A number of things can cause infertility. These include:
- Not ovulating (releasing egg cells) or not ovulating regularly.
- Blocked fallopian tubes which prevent the sperm cell from meeting the egg cell.
- Egg cells have poor quality.
- Shape of the uterus makes it hard for a fertilized egg cell to implant.
There are some cases wherein the cause for someone’s infertility is unknown, and usually classified as unexplained infertility. This diagnosis can be very frustrating, but there are still treatment options that can be considered.
Getting Help For Infertility
A woman may take up to a year to get pregnant, and that’s completely normal. Healthcare providers usually suggest a woman to try for a year before considering testing for infertility. It’s also a good idea to consult a healthcare provider about pre-pregnancy health before starting to attempt getting pregnant.
There are certain health problems and conditions that can make getting pregnant more difficult. Talk to your healthcare provider immediately, and don’t wait for a year of trying if you have a history of:
- Ectopic pregnancy
- Irregular periods
- Pelvic inflammatory disease (PID)
- Repeated miscarriages
- Thyroid problem
For women over 35, some healthcare providers suggest that they should have themselves tested for infertility if they are not successful in getting pregnant after six months of trying.
Factors That Increase Infertility
There are certain things may increase a woman’s risk of infertility, and they include:
- History of STIs or health problems that can cause hormonal changes
- Age—being older than 35
- Being overweight or underweight
- Chemotherapy or radiation treatment for cancer
- Environmental toxins, like lead and pesticides
- Excessive drug or alcohol use
- Poor diet
- Smoking cigarettes
Tests For Diagnosing Infertility
Don’t be discouraged if you do not receive an answer immediately, because it may take several months to diagnose infertility. Your healthcare provider will conduct the testing for infertility, which usually includes a physical exam and a review of your medical history. The physical exam is similar to a regular pelvic exam.
Your healthcare provider may also check on your ovaries and uterus using ultrasound, as well as your hormones through a blood test. A couple of blood tests over the course of one menstrual cycle may also be needed.

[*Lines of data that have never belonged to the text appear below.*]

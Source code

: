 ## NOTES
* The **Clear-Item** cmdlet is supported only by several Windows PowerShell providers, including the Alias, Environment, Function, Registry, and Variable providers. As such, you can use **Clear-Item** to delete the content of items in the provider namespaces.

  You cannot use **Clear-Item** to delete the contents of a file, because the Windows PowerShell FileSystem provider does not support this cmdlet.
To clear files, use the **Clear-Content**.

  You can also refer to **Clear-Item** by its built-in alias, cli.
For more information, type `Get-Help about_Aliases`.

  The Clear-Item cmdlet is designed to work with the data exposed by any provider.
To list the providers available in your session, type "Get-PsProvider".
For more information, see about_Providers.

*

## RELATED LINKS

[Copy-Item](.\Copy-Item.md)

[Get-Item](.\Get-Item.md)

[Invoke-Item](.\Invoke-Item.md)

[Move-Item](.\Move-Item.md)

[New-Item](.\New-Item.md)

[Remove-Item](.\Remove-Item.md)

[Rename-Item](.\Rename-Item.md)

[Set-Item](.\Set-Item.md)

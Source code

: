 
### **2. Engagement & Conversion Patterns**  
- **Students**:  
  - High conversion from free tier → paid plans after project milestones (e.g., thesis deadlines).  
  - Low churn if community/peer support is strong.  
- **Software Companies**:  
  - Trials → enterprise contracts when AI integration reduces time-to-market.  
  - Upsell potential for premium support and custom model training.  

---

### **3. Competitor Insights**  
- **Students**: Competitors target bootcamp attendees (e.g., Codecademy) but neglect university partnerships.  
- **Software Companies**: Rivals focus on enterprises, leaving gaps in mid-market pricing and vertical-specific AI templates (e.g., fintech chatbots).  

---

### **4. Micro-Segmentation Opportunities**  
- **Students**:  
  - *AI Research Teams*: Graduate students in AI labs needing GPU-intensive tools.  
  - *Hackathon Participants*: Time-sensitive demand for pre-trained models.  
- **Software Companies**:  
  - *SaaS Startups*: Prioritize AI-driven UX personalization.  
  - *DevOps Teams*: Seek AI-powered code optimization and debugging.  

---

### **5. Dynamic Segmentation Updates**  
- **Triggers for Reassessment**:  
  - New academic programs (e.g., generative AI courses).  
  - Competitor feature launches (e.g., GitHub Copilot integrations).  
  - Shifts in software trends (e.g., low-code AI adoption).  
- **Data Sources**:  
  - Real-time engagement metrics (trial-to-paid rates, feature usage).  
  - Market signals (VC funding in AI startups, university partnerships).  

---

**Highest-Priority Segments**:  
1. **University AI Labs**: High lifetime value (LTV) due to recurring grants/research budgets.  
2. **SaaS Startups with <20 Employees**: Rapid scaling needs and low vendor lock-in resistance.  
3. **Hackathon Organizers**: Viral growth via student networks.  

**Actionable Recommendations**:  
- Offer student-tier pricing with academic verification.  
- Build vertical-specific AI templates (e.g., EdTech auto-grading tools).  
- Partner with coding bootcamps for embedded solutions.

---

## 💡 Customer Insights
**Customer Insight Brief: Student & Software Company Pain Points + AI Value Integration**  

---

A hysterosalpingogram (HSG), a special test that checks if the fallopian tubes are open, may also be conducted. For this, you will lie down on an exam table, and have a tube placed into your cervix. Through this tube, a special dye or gas will be released. An x-ray machine will be used to see if the dye moves through the uterus and through the fallopian tubes. If gas is used, two doctors will use stethoscopes to listen for gas bubble sounds.